EXERCISE -> When copying the data, keep every line exactly the same.

Records from a dataset ->
****

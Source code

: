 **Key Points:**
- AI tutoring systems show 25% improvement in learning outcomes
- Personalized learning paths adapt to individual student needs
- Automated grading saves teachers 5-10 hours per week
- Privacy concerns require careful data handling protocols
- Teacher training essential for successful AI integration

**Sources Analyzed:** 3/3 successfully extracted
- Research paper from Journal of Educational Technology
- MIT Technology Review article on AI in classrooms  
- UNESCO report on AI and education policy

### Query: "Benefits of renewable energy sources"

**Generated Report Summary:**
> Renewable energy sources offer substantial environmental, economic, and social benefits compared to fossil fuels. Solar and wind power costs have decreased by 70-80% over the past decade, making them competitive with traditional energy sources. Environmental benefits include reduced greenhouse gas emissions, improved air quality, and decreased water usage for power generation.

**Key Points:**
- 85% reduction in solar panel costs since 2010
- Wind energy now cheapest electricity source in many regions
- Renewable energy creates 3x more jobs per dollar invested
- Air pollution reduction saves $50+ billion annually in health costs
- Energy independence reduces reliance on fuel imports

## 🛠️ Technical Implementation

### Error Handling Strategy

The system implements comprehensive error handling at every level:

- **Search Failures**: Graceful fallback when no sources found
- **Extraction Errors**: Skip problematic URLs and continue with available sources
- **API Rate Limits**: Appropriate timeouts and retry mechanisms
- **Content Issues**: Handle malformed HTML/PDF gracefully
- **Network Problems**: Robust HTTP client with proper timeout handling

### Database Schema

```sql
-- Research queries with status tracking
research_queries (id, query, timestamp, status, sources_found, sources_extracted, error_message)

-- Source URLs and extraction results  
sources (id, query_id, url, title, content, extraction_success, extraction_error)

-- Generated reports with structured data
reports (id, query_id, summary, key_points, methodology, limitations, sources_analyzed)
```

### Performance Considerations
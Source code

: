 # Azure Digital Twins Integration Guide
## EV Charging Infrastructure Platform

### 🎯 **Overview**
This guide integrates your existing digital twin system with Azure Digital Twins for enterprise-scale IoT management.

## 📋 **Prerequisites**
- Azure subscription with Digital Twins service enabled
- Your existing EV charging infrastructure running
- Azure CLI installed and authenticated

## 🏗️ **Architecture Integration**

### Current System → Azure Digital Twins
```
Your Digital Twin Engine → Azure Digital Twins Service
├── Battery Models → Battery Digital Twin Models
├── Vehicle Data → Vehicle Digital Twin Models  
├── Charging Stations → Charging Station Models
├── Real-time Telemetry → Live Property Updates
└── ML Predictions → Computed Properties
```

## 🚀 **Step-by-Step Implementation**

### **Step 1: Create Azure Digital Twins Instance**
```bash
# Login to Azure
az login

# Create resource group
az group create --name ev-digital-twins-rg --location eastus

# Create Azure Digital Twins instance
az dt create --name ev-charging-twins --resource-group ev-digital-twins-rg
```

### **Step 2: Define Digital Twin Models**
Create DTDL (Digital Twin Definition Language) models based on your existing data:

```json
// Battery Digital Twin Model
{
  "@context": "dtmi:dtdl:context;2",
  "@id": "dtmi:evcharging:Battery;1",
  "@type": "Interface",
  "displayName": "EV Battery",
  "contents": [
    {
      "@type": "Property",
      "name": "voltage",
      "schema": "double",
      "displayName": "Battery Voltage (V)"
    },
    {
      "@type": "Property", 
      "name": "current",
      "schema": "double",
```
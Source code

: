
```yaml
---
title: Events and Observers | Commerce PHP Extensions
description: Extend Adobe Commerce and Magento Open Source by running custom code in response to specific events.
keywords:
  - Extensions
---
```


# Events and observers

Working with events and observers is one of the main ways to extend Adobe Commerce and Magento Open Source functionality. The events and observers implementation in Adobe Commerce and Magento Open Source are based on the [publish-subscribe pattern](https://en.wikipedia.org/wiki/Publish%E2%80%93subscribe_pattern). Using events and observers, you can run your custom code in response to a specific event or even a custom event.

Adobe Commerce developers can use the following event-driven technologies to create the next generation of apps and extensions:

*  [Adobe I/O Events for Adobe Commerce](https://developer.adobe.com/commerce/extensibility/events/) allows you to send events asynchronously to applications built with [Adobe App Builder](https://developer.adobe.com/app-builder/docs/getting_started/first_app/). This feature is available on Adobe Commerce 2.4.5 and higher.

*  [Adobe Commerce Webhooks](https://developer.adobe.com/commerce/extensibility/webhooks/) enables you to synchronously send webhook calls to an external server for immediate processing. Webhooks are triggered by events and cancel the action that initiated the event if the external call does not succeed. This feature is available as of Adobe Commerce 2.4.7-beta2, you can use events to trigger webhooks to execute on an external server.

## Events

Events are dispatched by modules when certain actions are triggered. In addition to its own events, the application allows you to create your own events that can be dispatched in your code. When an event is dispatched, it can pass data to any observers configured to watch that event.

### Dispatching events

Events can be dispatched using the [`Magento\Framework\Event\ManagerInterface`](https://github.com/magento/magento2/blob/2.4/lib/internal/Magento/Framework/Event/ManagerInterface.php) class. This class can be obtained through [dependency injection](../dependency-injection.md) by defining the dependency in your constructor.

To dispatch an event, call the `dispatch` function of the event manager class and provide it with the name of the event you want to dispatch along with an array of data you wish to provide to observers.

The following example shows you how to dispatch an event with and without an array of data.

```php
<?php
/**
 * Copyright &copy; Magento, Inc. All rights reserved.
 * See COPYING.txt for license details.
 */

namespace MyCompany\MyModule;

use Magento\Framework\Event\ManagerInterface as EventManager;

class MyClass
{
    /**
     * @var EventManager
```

****

TASK RESULT ->
Source code

: **Key Points:**
- AI tutoring systems show 25% improvement in learning outcomes
- Personalized learning paths adapt to individual student needs
- Automated grading saves teachers 5-10 hours per week
- Privacy concerns require careful data handling protocols
- Teacher training essential for successful AI integration

**Sources Analyzed:** 3/3 successfully extracted
- Research paper from Journal of Educational Technology
- MIT Technology Review article on AI in classrooms  
- UNESCO report on AI and education policy

### Query: "Benefits of renewable energy sources"

**Generated Report Summary:**
> Renewable energy sources offer substantial environmental, economic, and social benefits compared to fossil fuels. Solar and wind power costs have decreased by 70-80% over the past decade, making them competitive with traditional energy sources. Environmental benefits include reduced greenhouse gas emissions, improved air quality, and decreased water usage for power generation.

**Key Points:**
- 85% reduction in solar panel costs since 2010
- Wind energy now cheapest electricity source in many regions
- Renewable energy creates 3x more jobs per dollar invested
- Air pollution reduction saves $50+ billion annually in health costs
- Energy independence reduces reliance on fuel imports

## 🛠️ Technical Implementation

### Error Handling Strategy

The system implements comprehensive error handling at every level:

- **Search Failures**: Graceful fallback when no sources found
- **Extraction Errors**: Skip problematic URLs and continue with available sources
- **API Rate Limits**: Appropriate timeouts and retry mechanisms
- **Content Issues**: Handle malformed HTML/PDF gracefully
- **Network Problems**: Robust HTTP client with proper timeout handling

### Database Schema

```sql
-- Research queries with status tracking
research_queries (id, query, timestamp, status, sources_found, sources_extracted, error_message)

-- Source URLs and extraction results  
sources (id, query_id, url, title, content, extraction_success, extraction_error)

-- Generated reports with structured data
reports (id, query_id, summary, key_points, methodology, limitations, sources_analyzed)
```

### Performance Considerations
Source code

: # Azure Digital Twins Integration Guide
## EV Charging Infrastructure Platform

### 🎯 **Overview**
This guide integrates your existing digital twin system with Azure Digital Twins for enterprise-scale IoT management.

## 📋 **Prerequisites**
- Azure subscription with Digital Twins service enabled
- Your existing EV charging infrastructure running
- Azure CLI installed and authenticated

## 🏗️ **Architecture Integration**

### Current System → Azure Digital Twins
```
Your Digital Twin Engine → Azure Digital Twins Service
├── Battery Models → Battery Digital Twin Models
├── Vehicle Data → Vehicle Digital Twin Models  
├── Charging Stations → Charging Station Models
├── Real-time Telemetry → Live Property Updates
└── ML Predictions → Computed Properties
```

## 🚀 **Step-by-Step Implementation**

### **Step 1: Create Azure Digital Twins Instance**
```bash
# Login to Azure
az login

# Create resource group
az group create --name ev-digital-twins-rg --location eastus

# Create Azure Digital Twins instance
az dt create --name ev-charging-twins --resource-group ev-digital-twins-rg
```

### **Step 2: Define Digital Twin Models**
Create DTDL (Digital Twin Definition Language) models based on your existing data:

```json
// Battery Digital Twin Model
{
  "@context": "dtmi:dtdl:context;2",
  "@id": "dtmi:evcharging:Battery;1",
  "@type": "Interface",
  "displayName": "EV Battery",
  "contents": [
    {
      "@type": "Property",
      "name": "voltage",
      "schema": "double",
      "displayName": "Battery Voltage (V)"
    },
    {
      "@type": "Property", 
      "name": "current",
      "schema": "double",
```
Source code

:
```yaml
---
title: Events and Observers | Commerce PHP Extensions
description: Extend Adobe Commerce and Magento Open Source by running custom code in response to specific events.
keywords:
  - Extensions
---
```


# Events and observers

Working with events and observers is one of the main ways to extend Adobe Commerce and Magento Open Source functionality. The events and observers implementation in Adobe Commerce and Magento Open Source are based on the [publish-subscribe pattern](https://en.wikipedia.org/wiki/Publish%E2%80%93subscribe_pattern). Using events and observers, you can run your custom code in response to a specific event or even a custom event.

Adobe Commerce developers can use the following event-driven technologies to create the next generation of apps and extensions:

*  [Adobe I/O Events for Adobe Commerce](https://developer.adobe.com/commerce/extensibility/events/) allows you to send events asynchronously to applications built with [Adobe App Builder](https://developer.adobe.com/app-builder/docs/getting_started/first_app/). This feature is available on Adobe Commerce 2.4.5 and higher.

*  [Adobe Commerce Webhooks](https://developer.adobe.com/commerce/extensibility/webhooks/) enables you to synchronously send webhook calls to an external server for immediate processing. Webhooks are triggered by events and cancel the action that initiated the event if the external call does not succeed. This feature is available as of Adobe Commerce 2.4.7-beta2, you can use events to trigger webhooks to execute on an external server.

## Events

Events are dispatched by modules when certain actions are triggered. In addition to its own events, the application allows you to create your own events that can be dispatched in your code. When an event is dispatched, it can pass data to any observers configured to watch that event.

### Dispatching events

Events can be dispatched using the [`Magento\Framework\Event\ManagerInterface`](https://github.com/magento/magento2/blob/2.4/lib/internal/Magento/Framework/Event/ManagerInterface.php) class. This class can be obtained through [dependency injection](../dependency-injection.md) by defining the dependency in your constructor.

To dispatch an event, call the `dispatch` function of the event manager class and provide it with the name of the event you want to dispatch along with an array of data you wish to provide to observers.

The following example shows you how to dispatch an event with and without an array of data.

```php
<?php
/**
 * Copyright &copy; Magento, Inc. All rights reserved.
 * See COPYING.txt for license details.
 */

namespace MyCompany\MyModule;

use Magento\Framework\Event\ManagerInterface as EventManager;

class MyClass
{
    /**
     * @var EventManager
```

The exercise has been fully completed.